Trescothick backs England duo

  • Last Updated: April 18 2014, 1:59 BST

Former England batsman Marcus Trescothick believes Ashley Giles and Paul Collingwood are the perfect combination to take the England team forward.

Trescothick backs England duo

Giles, England's limited-overs and Twenty20 coach, is one of the candidates to replace Andy Flower as head coach.

He brought in Durham captain and former England all-rounder Collingwood to work alongside him at the World Twenty20 in Bangladesh and Trescothick reckons the pair should be given a chance by the England and Wales Cricket Board.

The Somerset captain told Sky Sports News: "I'm still stuck on Ashley Giles. He is obviously a good friend and been through the system, been coach for 18 months or a year or so and needs an opportunity to run with the side, picking the best team they can get.

"I think he hasn't always had his own team that he would need. He has sort of been given a side with a few rested players, maybe not always the best team he could possibly pick, so I think he deserves an opportunity to really run forward and try to form something new.

"Along with a few other people I think it will be a great move. You need somebody who has been through the system and understood it. I thought Paul Collingwood was a great appointment and he would be a great attribute to any team that you have in that sort of coaching structure.

"Him working closely together with Ashley - I know how they operate and the good characters that they are - they would get a lot out of the team for sure."

Trescothick was speaking at the launch of the new T20 Blast at Edgbaston and is hopeful of tasting some success in the competition this year.

"This year has been slightly restructured a little bit. Friday night games are going to be great entertainment," he said.

"Bigger crowds are going to be coming in to watch it after a hard week at work. It should be great entertainment I can't wait to get it going."
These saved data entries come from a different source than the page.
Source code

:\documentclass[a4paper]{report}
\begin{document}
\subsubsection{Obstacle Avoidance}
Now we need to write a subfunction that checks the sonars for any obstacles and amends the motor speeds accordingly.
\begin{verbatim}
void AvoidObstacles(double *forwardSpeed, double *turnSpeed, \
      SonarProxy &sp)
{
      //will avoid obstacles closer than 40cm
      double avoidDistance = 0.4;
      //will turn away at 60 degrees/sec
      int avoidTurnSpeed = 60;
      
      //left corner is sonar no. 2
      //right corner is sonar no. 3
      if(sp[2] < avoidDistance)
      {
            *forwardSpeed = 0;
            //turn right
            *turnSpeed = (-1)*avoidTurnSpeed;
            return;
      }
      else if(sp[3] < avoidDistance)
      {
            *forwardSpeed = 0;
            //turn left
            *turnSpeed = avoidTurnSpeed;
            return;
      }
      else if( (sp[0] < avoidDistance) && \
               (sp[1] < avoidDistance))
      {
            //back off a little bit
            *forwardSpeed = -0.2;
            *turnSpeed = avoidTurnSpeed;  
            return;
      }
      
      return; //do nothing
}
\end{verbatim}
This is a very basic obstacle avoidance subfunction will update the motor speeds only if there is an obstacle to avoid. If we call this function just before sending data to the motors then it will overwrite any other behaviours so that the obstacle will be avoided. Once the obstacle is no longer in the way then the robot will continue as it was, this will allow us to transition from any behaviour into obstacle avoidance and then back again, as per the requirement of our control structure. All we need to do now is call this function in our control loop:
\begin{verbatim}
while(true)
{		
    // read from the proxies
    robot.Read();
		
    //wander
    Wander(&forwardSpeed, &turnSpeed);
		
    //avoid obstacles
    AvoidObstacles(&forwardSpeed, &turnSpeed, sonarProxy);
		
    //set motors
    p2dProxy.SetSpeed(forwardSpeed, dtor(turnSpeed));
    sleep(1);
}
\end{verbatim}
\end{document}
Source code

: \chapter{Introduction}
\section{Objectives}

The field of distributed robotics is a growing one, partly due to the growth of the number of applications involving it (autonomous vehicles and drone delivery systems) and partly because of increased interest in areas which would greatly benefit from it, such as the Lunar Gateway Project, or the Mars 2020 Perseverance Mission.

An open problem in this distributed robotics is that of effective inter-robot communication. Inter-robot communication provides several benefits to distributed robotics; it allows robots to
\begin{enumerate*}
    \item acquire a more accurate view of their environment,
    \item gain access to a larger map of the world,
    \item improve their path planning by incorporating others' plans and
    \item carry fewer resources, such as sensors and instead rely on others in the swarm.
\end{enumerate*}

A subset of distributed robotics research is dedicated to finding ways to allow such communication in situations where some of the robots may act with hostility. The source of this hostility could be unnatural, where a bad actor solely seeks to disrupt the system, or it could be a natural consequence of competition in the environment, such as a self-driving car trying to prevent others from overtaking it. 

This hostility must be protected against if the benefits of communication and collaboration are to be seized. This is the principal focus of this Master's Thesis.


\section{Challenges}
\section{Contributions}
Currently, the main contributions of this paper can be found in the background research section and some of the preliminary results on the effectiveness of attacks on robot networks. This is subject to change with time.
This year sees an alteration to the format of the tournament with two groups of nine teams resulting in sides facing some rivals once and others twice and Trescothick believes a considerable advantage could be gained from the change.

"It will be little bit different as some people have home advantage which is really, really important in comparison - at certain grounds it is tough to play," he said.

"Not having that advantage of playing home and away might change the way the competition might run so you might see different teams coming through in comparison to what you would normally expect."